____ Records supplied

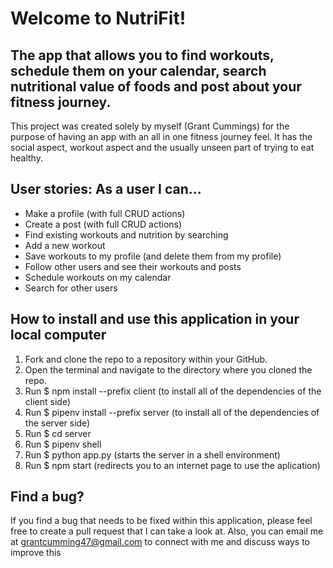 # Welcome to NutriFit!

## The app that allows you to find workouts, schedule them on your calendar, search nutritional value of foods and post about your fitness journey.

This project was created solely by myself (Grant Cummings) for the purpose of having an app with an all in one fitness journey feel. It has the social aspect, workout aspect and the usually unseen part of trying to eat healthy. 

## User stories: As a user I can...
- Make a profile (with full CRUD actions)
- Create a post (with full CRUD actions) 
- Find existing workouts and nutrition by searching
- Add a new workout
- Save workouts to my profile (and delete them from my profile)
- Follow other users and see their workouts and posts
- Schedule workouts on my calendar
- Search for other users

## How to install and use this application in your local computer
1. Fork and clone the repo to a repository within your GitHub.
3. Open the terminal and navigate to the directory where you cloned the repo.
4. Run $ npm install --prefix client (to install all of the dependencies of the client side)
5. Run $ pipenv install --prefix server (to install all of the dependencies of the server side)
6. Run $ cd server 
7. Run $ pipenv shell
8. Run $ python app.py (starts the server in a shell environment)
9. Run $ npm start  (redirects you to an internet page to use the aplication)

## Find a bug? 
If you find a bug that needs to be fixed within this application, please feel free to create a pull request that I can take a look at. Also, you can email me at grantcumming47@gmail.com to connect with me and discuss ways to improve this
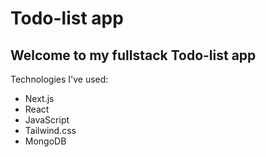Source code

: # Todo-list app

## Welcome to my fullstack Todo-list app

Technologies I've used:

- Next.js
- React
- JavaScript
- Tailwind.css
- MongoDB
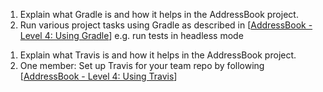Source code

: <panel type="info" header="`W7.8a` Can explain integration :star::star::star:" expanded no-close>
  <include src="../../book/integration/introduction/what/unit-inElsewhere-asFlat.md" boilerplate />
<!-- TODO: add evidence -->
</panel>

<!-- ==================================================================================================== -->

<panel type="info" header="`W7.8b` Can explain build automation tools :star::star::star:" expanded no-close>
  <include src="../../book/integration/buildAutomation/what/unit-inElsewhere-asFlat.md" boilerplate />
  <panel header="{{glyphicon_folder_close}} Evidence" expanded>

1. Explain what Gradle is and how it helps in the AddressBook project.
2. Run various project tasks using Gradle as described in [[AddressBook - Level 4: Using Gradle](https://nus-cs2103-ay1718s2.github.io/addressbook-level4/UsingGradle.html)] e.g. run tests in headless mode

  </panel>
</panel>

<!-- ==================================================================================================== -->

<panel type="info" header="`W7.8c` Can explain continuous integration and continuous deployment :star::star::star:" expanded no-close>
  <include src="../../book/integration/buildAutomation/continuousIntegrationDeployment/unit-inElsewhere-asFlat.md" boilerplate />
  <panel header="{{glyphicon_folder_close}} Evidence" expanded>

1. Explain what Travis is and how it helps in the AddressBook project.
2. One member: Set up Travis for your team repo by following [[AddressBook - Level 4: Using Travis](https://nus-cs2103-ay1718s2.github.io/addressbook-level4/UsingTravis.html)]

  </panel>
</panel>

________

● Try it:
Can the entries above be repeated exactly, without their pictures?

● Solved problem:
 # Welcome to NutriFit!

## The app that allows you to find workouts, schedule them on your calendar, search nutritional value of foods and post about your fitness journey.

This project was created solely by myself (Grant Cummings) for the purpose of having an app with an all in one fitness journey feel. It has the social aspect, workout aspect and the usually unseen part of trying to eat healthy. 

## User stories: As a user I can...
- Make a profile (with full CRUD actions)
- Create a post (with full CRUD actions) 
- Find existing workouts and nutrition by searching
- Add a new workout
- Save workouts to my profile (and delete them from my profile)
- Follow other users and see their workouts and posts
- Schedule workouts on my calendar
- Search for other users

## How to install and use this application in your local computer
1. Fork and clone the repo to a repository within your GitHub.
3. Open the terminal and navigate to the directory where you cloned the repo.
4. Run $ npm install --prefix client (to install all of the dependencies of the client side)
5. Run $ pipenv install --prefix server (to install all of the dependencies of the server side)
6. Run $ cd server 
7. Run $ pipenv shell
8. Run $ python app.py (starts the server in a shell environment)
9. Run $ npm start  (redirects you to an internet page to use the aplication)

## Find a bug? 
If you find a bug that needs to be fixed within this application, please feel free to create a pull request that I can take a look at. Also, you can email me at grantcumming47@gmail.com to connect with me and discuss ways to improve this
Source code

: # Todo-list app

## Welcome to my fullstack Todo-list app

Technologies I've used:

- Next.js
- React
- JavaScript
- Tailwind.css
- MongoDB
Source code

: <panel type="info" header="`W7.8a` Can explain integration :star::star::star:" expanded no-close>
  <include src="../../book/integration/introduction/what/unit-inElsewhere-asFlat.md" boilerplate />
<!-- TODO: add evidence -->
</panel>

<!-- ==================================================================================================== -->

<panel type="info" header="`W7.8b` Can explain build automation tools :star::star::star:" expanded no-close>
  <include src="../../book/integration/buildAutomation/what/unit-inElsewhere-asFlat.md" boilerplate />
  <panel header="{{glyphicon_folder_close}} Evidence" expanded>

1. Explain what Gradle is and how it helps in the AddressBook project.
2. Run various project tasks using Gradle as described in [[AddressBook - Level 4: Using Gradle](https://nus-cs2103-ay1718s2.github.io/addressbook-level4/UsingGradle.html)] e.g. run tests in headless mode

  </panel>
</panel>

<!-- ==================================================================================================== -->

<panel type="info" header="`W7.8c` Can explain continuous integration and continuous deployment :star::star::star:" expanded no-close>
  <include src="../../book/integration/buildAutomation/continuousIntegrationDeployment/unit-inElsewhere-asFlat.md" boilerplate />
  <panel header="{{glyphicon_folder_close}} Evidence" expanded>

1. Explain what Travis is and how it helps in the AddressBook project.
2. One member: Set up Travis for your team repo by following [[AddressBook - Level 4: Using Travis](https://nus-cs2103-ay1718s2.github.io/addressbook-level4/UsingTravis.html)]

  </panel>
</panel>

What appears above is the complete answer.